Data supplied:
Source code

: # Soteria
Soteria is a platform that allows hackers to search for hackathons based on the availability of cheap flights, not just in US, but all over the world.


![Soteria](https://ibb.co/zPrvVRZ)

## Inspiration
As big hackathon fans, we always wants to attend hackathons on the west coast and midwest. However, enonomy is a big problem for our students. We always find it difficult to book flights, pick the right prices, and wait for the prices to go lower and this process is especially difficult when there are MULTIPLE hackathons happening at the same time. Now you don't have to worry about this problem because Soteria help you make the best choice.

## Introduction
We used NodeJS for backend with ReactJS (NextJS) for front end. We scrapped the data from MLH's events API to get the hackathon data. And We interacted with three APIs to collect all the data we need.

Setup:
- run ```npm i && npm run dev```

Exercise brief:
Report how many lines in the data contain the word "Soteria", with no words besides the number.

Final answer:
4